The first Bioconnect project in Mexico spans 245,000 hectares (605,000 acres) in the Sierra Occidental of Mexico’s Pacific coast state of Jalisco, a region of great cultural and biological diversity. “Jalisco has been a great laboratory for this model because it already had the socio-cultural conditions necessary,” says Karla Barclay, Project Leader for AFD Mexico. Its success has led to Bioconnect being implemented in 12 different parts of Mexico, including Chiapas, Sonora, Guanajuato, Oaxaca, Puebla and Sinaloa states.

Bioconnect Jalisco has fostered corridors in areas where landholders engage in activities including coffee farming, cattle ranching, logging, handicrafts and fruit and jam production in biodiversity-friendly ways. The program encourages participants to adopt sustainable practices and checks up periodically to ensure they are doing so.

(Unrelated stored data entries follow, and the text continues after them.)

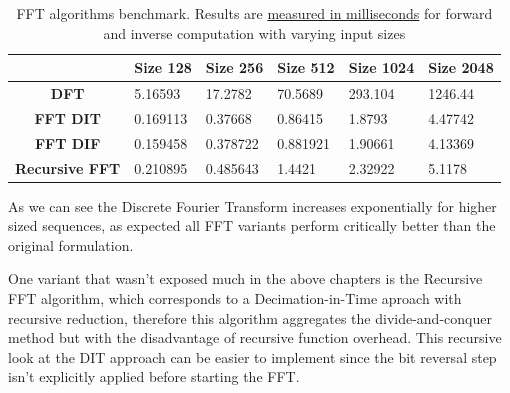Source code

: \documentclass[
  oneside,
  11pt, a4paper,
  footinclude=true,
  headinclude=true,
  cleardoublepage=empty
]{scrbook}
\begin{document}
\begin{table}[h]
    \centering
    \normalsize
    \sffamily
    \renewcommand{\arraystretch}{1.5}%
    \begin{tabular}{|c|l|l|l|l|l|}
        \hline
        \multicolumn{1}{|l|}{} & \multicolumn{1}{c|}{\textbf{Size 128}} & \multicolumn{1}{c|}{\textbf{Size 256}} & \multicolumn{1}{c|}{\textbf{Size 512}} & \multicolumn{1}{c|}{\textbf{Size 1024}} & \multicolumn{1}{c|}{\textbf{Size 2048}} \\ \hline
        \textbf{DFT}           & 5.16593                                & 17.2782                                & 70.5689                                & 293.104                                 & 1246.44                                 \\ \hline
        \textbf{FFT  DIT}      & 0.169113                               & 0.37668                                & 0.86415                                & 1.8793                                  & 4.47742                                 \\ \hline
        \textbf{FFT DIF}       & 0.159458                               & 0.378722                               & 0.881921                               & 1.90661                                 & 4.13369                                 \\ \hline
        \textbf{Recursive FFT} & 0.210895                               & 0.485643                               & 1.4421                                 & 2.32922                                 & 5.1178                                  \\ \hline
    \end{tabular}
    \caption{FFT algorithms benchmark. Results are \underline{measured in milliseconds} for forward and inverse computation with varying input sizes}
    \label{tab:benchmarking}
\end{table}

As we can see the Discrete Fourier Transform increases exponentially for higher sized sequences, as expected all FFT variants perform critically better than the original formulation.

One variant that wasn't exposed much in the above chapters is the Recursive FFT algorithm, which corresponds to a Decimation-in-Time aproach with recursive reduction, therefore this algorithm aggregates the divide-and-conquer method but with the disadvantage of recursive function overhead. This recursive look at the DIT approach can be easier to implement since the bit reversal step isn't explicitly applied before starting the FFT.
\end{document}
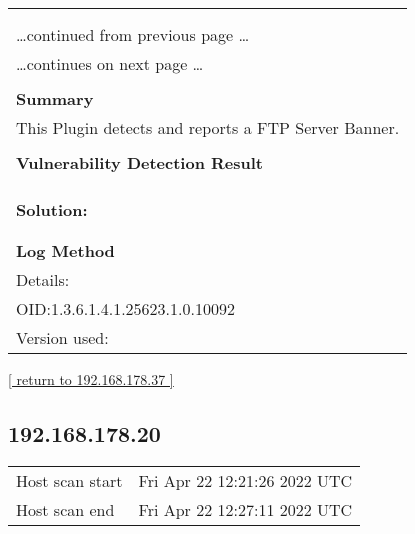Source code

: \documentclass{article}
\begin{document}
\begin{longtable}{|p{}|}
\hline
\rowcolor{gvm_log}{\color{white}{Log (CVSS: 0.0) }}\\
\rowcolor{gvm_log}{\color{white}{NVT: FTP Banner Detection}}\\
\hline
\endfirsthead
\hfill\ldots continued from previous page \ldots \\
\hline
\endhead
\hline
\ldots continues on next page \ldots \\
\endfoot
\hline
\endlastfoot
\\
\textbf{Summary}\\
This Plugin detects and reports a FTP Server Banner.\\

        \hline
        \\
\textbf{Vulnerability Detection Result}\\
\rowcolor{white}{\verb=Remote FTP server banner:=}\\
\rowcolor{white}{\verb=220 Welcome to the opendreambox FTP service!=}\\

          \hline
          \\
\textbf{Solution:}\\
\\


        \hline
        \\
\textbf{Log Method}\\
Details:
\rowcolor{white}{\verb=FTP Banner Detection=}\\
OID:1.3.6.1.4.1.25623.1.0.10092\\
Version used:
\rowcolor{white}{\verb=2022-02-16T13:39:14Z=}\\
\end{longtable}

\begin{footnotesize}\hyperref[host:192.168.178.37]{[ return to 192.168.178.37 ]}\end{footnotesize}
\subsection{192.168.178.20}
\label{host:192.168.178.20}

\begin{tabular}{ll}
Host scan start&Fri Apr 22 12:21:26 2022 UTC\\
Host scan end&Fri Apr 22 12:27:11 2022 UTC\\
\end{tabular}
\end{document}
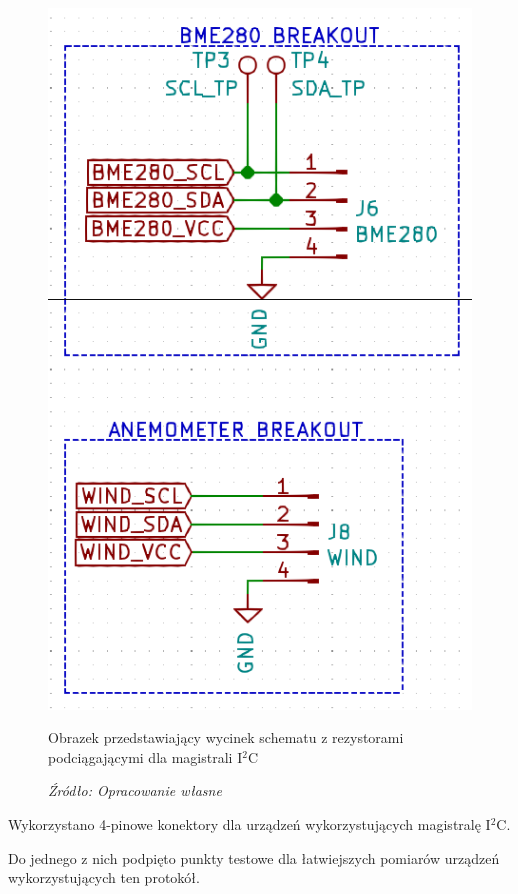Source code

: \documentclass[12pt,a4paper,oneside]{memoir}
\begin{document}
\begin{figure}[!h]
	\centering
	\includegraphics[scale=0.25]{images/sch/sch-11.png}
	{\tytulyrozdzialow \footnotesize \caption[Schemat - rezystory interfejsu I$^2$C] {Obrazek przedstawiający wycinek schematu z rezystorami podciągającymi dla magistrali I$^2$C}}
	\caption*{\textit{Źródło: Opracowanie własne}}
\end{figure}
\par Wykorzystano 4-pinowe konektory dla urządzeń wykorzystujących magistralę I$^2$C. 
\par Do jednego z nich podpięto punkty testowe dla łatwiejszych pomiarów urządzeń wykorzystujących ten protokół.
\newpage
\end{document}
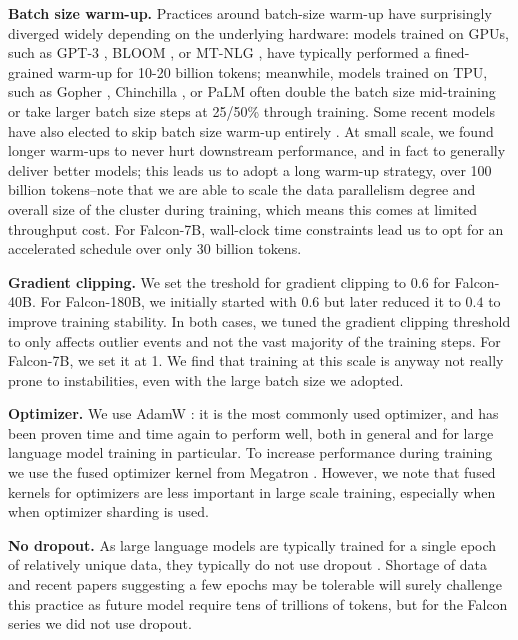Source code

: \documentclass{article}
\begin{document}
\textbf{Batch size warm-up.} Practices around batch-size warm-up have surprisingly diverged widely depending on the underlying hardware: models trained on GPUs, such as GPT-3 \citep{brown2020gpt3}, BLOOM \citep{bloom}, or MT-NLG \citep{smith2022using}, have typically performed a fined-grained warm-up for 10-20 billion tokens; meanwhile, models trained on TPU, such as Gopher \citep{gopher}, Chinchilla \citep{hoffmann2022training}, or PaLM \citep{palm} often double the batch size mid-training or take larger batch size steps at 25/50\% through training. Some recent models have also elected to skip batch size warm-up entirely \citep{zhang2022opt, llama, llama2}. At small scale, we found longer warm-ups to never hurt downstream performance, and in fact to generally deliver better models; this leads us to adopt a long warm-up strategy, over 100 billion tokens--note that we are able to scale the data parallelism degree and overall size of the cluster during training, which means this comes at limited throughput cost. For Falcon-7B, wall-clock time constraints lead us to opt for an accelerated schedule over only 30 billion tokens.

\textbf{Gradient clipping.} We set the treshold for gradient clipping to $0.6$ for Falcon-40B. For Falcon-180B, we initially started with $0.6$ but later reduced it to $0.4$ to improve training stability. In both cases, we tuned the gradient clipping threshold to only affects outlier events and not the vast majority of the training steps. For Falcon-7B, we set it at 1. We find that training at this scale is anyway not really prone to instabilities, even with the large batch size we adopted.

\textbf{Optimizer.} We use AdamW \citep{adamW}: it is the most commonly used optimizer, and has been proven time and time again to perform well, both in general and for large language model training in particular. To increase performance during training we use the fused optimizer kernel from Megatron \cite{megatron-1}. However, we note that fused kernels for optimizers are less important in large scale training, especially when when optimizer sharding is used.

\textbf{No dropout.} As large language models are typically trained for a single epoch of relatively unique data, they typically do not use dropout \citep{dropout}. Shortage of data and recent papers suggesting a few epochs may be tolerable \citep{token_crisis} will surely challenge this practice as future model require tens of trillions of tokens, but for the Falcon series we did not use dropout.
\end{document}
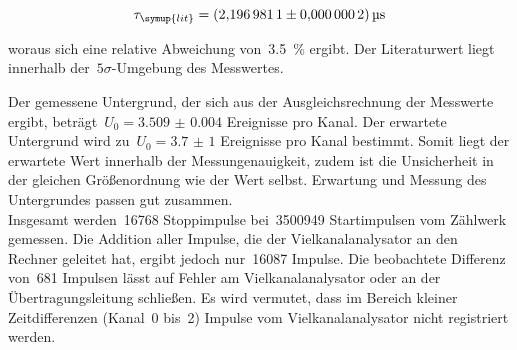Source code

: \begin{equation}
  \tau_{\symup{lit}}=\SI{2.1969811(2)}{\micro\second}
\end{equation}

woraus sich eine relative Abweichung von~\SI{3.5}{\percent} ergibt. Der
Literaturwert liegt innerhalb der~$5\sigma$-Umgebung des Messwertes.

Der gemessene Untergrund, der sich aus der Ausgleichsrechnung der Messwerte
ergibt, beträgt~$U_0=\num{3.509(4)}$ Ereignisse pro Kanal. Der erwartete
Untergrund wird zu~$U_0=\num{3.7(10)}$ Ereignisse pro Kanal bestimmt.
Somit liegt der erwartete Wert innerhalb der Messungenauigkeit, zudem ist die
Unsicherheit in der gleichen Größenordnung wie der Wert selbst. Erwartung und Messung
des Untergrundes passen gut zusammen.\\
Insgesamt werden~\num{16768} Stoppimpulse bei~\num{3500949} Startimpulsen
vom Zählwerk gemessen. Die Addition aller Impulse, die der Vielkanalanalysator
an den Rechner geleitet hat, ergibt jedoch nur~\num{16087} Impulse. Die
beobachtete Differenz von~\num{681} Impulsen lässt auf Fehler am
Vielkanalanalysator oder an der Übertragungsleitung schließen. Es wird vermutet,
dass im Bereich kleiner Zeitdifferenzen (Kanal~\num{0} bis~\num{2})
Impulse vom Vielkanalanalysator nicht registriert werden.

“What distinguishes the Jalisco project is its voluntary nature,” says biologist Noé Castellanos, coordinator of the Jalisco project. “People are voluntarily drawn to the model when they see production is sustainable and that they will be able to hand the tradition down to future generations. This drives them to take it on wholeheartedly. For example, regenerative cattle ranching is becoming the norm, yet conservation is not the aim. Rather, it’s integral management of the natural and cultural patrimony. So by default, conservation is achieved.”

The policy challenge of creating corridors is not confined to land. Experts say water bodies, particularly rivers, must be kept healthy and biodiverse so they can help strengthen ties between terrestrial habitats. Too often, the aquatic link is compromised by dams, water pollution and other intrusions, they add.

“Rivers are channels of connectivity par excellence, but legally it has proven very difficult to protect them,” says Javier Warman, natural-resource director for the World Resources Institute in Mexico.

For her part, Soto points seaward and to the need to ratify the “High Seas Treaty.” The binding agreement aims to advance marine biological connectivity by protecting large areas of ocean in international waters, those beyond countries’ 200-nautical-mile territorial limit. (See "Region credited for advancing High Seas Treaty" —EcoAméricas, June 2023.) Over 100 countries signed the U.N. agreement in 2023, but only 17 have ratified it—less than a third of the 60 needed for the treaty to take effect.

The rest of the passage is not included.